Na razie jesteśmy na etapie planowania, ale wstępne zmiany wprowadzone przez kolegę to mahoniowy korpus z klonową płytą wierzchnią, oraz podstrunnica z padouku. Kształt korpusu został nieco powiększony, a ilość progów zredukowana do 22. Ważne jest jednak dla niego zachowanie nylonowych strun. Do tej konfiguracji podchodzę trochę niepewnie (klonowy top + nylony), zwłaszcza ze względu na niewielkie wymiary pudła.
Stąd moje pytanie - czy ktoś ma doświadczenia z podobnymi konfiguracjami.
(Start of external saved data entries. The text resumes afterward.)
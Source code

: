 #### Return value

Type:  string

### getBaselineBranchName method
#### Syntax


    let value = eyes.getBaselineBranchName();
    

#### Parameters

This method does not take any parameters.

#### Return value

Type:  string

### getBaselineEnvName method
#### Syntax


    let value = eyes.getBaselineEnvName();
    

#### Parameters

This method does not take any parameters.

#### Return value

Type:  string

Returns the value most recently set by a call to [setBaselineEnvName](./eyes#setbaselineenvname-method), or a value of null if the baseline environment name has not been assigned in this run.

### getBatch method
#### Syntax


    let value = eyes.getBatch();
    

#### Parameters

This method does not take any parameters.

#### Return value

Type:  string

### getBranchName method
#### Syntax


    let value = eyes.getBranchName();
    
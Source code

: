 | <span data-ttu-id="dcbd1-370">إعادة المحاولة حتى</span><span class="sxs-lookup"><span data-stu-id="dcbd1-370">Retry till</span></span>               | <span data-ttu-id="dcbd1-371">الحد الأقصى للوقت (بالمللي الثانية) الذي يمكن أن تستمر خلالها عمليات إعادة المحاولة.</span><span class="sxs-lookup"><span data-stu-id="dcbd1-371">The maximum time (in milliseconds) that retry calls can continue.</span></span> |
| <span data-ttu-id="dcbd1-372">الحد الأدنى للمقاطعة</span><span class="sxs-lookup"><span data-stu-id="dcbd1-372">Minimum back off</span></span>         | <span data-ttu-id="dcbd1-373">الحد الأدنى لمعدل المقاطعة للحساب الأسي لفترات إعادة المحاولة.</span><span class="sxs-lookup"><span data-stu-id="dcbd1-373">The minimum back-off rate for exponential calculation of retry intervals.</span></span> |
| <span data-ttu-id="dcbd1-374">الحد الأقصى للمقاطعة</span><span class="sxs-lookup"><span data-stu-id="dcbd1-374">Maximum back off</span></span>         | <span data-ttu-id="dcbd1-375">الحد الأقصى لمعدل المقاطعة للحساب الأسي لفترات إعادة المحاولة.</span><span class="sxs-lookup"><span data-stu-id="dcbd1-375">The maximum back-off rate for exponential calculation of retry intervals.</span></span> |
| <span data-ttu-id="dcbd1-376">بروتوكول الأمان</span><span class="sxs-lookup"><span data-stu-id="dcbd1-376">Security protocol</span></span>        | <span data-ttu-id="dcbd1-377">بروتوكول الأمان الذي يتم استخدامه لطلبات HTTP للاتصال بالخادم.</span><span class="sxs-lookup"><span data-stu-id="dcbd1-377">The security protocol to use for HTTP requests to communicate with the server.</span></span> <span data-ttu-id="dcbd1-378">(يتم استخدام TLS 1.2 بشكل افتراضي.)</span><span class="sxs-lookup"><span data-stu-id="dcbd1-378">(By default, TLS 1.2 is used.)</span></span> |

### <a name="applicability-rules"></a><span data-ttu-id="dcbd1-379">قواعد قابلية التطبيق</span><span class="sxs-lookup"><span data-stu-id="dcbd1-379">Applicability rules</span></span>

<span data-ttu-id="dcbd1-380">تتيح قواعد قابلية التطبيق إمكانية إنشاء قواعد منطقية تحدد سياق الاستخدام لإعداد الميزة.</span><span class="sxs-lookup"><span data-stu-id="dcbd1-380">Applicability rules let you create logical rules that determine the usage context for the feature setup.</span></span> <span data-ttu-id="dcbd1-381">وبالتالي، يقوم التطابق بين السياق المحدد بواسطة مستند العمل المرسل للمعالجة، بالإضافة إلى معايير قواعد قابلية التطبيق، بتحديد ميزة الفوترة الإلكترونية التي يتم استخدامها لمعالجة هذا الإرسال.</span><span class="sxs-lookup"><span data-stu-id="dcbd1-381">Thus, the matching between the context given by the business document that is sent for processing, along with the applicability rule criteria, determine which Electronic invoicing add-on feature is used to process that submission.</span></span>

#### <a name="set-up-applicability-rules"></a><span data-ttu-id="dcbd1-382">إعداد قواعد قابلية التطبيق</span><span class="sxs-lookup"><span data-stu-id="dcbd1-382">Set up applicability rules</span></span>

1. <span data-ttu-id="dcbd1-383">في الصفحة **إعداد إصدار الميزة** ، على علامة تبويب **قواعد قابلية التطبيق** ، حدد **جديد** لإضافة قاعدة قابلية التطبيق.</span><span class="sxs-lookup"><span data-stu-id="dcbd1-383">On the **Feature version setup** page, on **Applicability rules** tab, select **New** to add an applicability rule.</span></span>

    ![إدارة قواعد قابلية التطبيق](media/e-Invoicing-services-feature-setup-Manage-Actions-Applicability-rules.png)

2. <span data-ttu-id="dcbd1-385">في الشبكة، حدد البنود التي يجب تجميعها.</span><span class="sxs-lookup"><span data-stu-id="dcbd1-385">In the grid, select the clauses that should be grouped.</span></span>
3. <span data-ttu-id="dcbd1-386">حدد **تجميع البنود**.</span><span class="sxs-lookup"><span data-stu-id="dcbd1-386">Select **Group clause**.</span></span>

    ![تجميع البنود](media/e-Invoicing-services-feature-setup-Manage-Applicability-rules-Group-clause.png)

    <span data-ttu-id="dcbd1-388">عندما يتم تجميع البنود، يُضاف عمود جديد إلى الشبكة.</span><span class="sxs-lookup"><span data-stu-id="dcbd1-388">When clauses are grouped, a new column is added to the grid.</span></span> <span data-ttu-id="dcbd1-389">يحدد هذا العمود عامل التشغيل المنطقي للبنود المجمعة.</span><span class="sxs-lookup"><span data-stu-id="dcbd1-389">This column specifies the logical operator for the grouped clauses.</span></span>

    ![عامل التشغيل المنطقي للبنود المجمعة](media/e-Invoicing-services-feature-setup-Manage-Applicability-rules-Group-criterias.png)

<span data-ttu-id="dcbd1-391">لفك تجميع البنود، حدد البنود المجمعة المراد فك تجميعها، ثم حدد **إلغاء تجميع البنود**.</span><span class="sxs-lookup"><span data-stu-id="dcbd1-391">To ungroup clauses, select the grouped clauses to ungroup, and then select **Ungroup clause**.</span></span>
Chodzi mi oczywiście o dźwięk wydobywający się z takiego czegoś. Nie liczę na śpiewność i głębię jak z koncertowego jumbo, jednak miło by było, gdyby brzmienie było przyjemne.
Wszelkie propozycje, obiekcje, zastrzeżenia i ostrzeżenia mile widziane.
(Kolega gra na les paulu - tyle na temat preferencji brzmieniowych)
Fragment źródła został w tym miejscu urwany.